What is required:
Print the line where "2.805 0.005039 **" occurs and every line that follows it in the data below, ending with the last line, precisely as written.

Given records:
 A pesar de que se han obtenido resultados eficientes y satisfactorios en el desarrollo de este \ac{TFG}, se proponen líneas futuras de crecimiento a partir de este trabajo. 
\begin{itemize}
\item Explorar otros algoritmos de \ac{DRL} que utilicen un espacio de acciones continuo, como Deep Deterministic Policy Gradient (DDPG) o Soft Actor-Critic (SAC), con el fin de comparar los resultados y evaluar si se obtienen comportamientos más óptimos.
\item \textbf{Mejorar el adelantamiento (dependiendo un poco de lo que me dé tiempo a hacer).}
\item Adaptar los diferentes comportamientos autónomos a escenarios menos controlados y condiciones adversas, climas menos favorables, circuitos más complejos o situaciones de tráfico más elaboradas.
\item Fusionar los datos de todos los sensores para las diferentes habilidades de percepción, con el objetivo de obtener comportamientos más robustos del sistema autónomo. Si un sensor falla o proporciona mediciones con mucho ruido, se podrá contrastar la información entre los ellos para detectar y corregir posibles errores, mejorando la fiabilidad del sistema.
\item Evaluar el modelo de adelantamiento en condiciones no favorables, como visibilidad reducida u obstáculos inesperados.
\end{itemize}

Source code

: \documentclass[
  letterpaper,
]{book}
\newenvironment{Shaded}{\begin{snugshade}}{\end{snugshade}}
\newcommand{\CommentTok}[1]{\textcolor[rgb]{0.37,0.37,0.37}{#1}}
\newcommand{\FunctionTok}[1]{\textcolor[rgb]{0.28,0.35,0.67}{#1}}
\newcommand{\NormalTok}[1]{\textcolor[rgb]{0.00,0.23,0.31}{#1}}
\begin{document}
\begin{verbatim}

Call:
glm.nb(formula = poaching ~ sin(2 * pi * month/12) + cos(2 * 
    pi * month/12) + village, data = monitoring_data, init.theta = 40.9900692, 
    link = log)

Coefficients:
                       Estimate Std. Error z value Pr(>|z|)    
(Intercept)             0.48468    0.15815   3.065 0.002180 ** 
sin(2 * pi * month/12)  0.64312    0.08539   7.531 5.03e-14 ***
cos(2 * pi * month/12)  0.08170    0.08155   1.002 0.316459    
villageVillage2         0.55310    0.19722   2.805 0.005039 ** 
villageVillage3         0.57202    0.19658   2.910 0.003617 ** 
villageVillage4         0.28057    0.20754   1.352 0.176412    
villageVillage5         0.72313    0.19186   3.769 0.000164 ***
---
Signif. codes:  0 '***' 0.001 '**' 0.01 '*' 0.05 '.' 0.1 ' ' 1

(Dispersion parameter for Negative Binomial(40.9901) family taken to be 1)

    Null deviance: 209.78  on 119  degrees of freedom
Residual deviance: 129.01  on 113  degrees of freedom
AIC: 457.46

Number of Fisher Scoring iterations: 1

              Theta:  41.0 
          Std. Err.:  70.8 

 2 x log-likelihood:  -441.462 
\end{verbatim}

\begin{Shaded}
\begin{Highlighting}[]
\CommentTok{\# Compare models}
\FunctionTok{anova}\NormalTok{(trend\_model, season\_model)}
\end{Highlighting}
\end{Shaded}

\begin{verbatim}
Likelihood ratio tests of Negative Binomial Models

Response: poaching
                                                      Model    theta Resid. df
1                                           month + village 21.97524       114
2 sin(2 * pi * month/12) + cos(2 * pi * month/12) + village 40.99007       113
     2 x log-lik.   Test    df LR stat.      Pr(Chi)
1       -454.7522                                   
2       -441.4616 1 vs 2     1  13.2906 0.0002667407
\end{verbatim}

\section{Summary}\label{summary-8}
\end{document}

Written response:
villageVillage2         0.55310    0.19722   2.805 0.005039 ** 
villageVillage3         0.57202    0.19658   2.910 0.003617 ** 
villageVillage4         0.28057    0.20754   1.352 0.176412    
villageVillage5         0.72313    0.19186   3.769 0.000164 ***
---
Signif. codes:  0 '***' 0.001 '**' 0.01 '*' 0.05 '.' 0.1 ' ' 1

(Dispersion parameter for Negative Binomial(40.9901) family taken to be 1)

    Null deviance: 209.78  on 119  degrees of freedom
Residual deviance: 129.01  on 113  degrees of freedom
AIC: 457.46

Number of Fisher Scoring iterations: 1

              Theta:  41.0 
          Std. Err.:  70.8 

 2 x log-likelihood:  -441.462 
\end{verbatim}

\begin{Shaded}
\begin{Highlighting}[]
\CommentTok{\# Compare models}
\FunctionTok{anova}\NormalTok{(trend\_model, season\_model)}
\end{Highlighting}
\end{Shaded}

\begin{verbatim}
Likelihood ratio tests of Negative Binomial Models

Response: poaching
                                                      Model    theta Resid. df
1                                           month + village 21.97524       114
2 sin(2 * pi * month/12) + cos(2 * pi * month/12) + village 40.99007       113
     2 x log-lik.   Test    df LR stat.      Pr(Chi)
1       -454.7522                                   
2       -441.4616 1 vs 2     1  13.2906 0.0002667407
\end{verbatim}

\section{Summary}\label{summary-8}
\end{document}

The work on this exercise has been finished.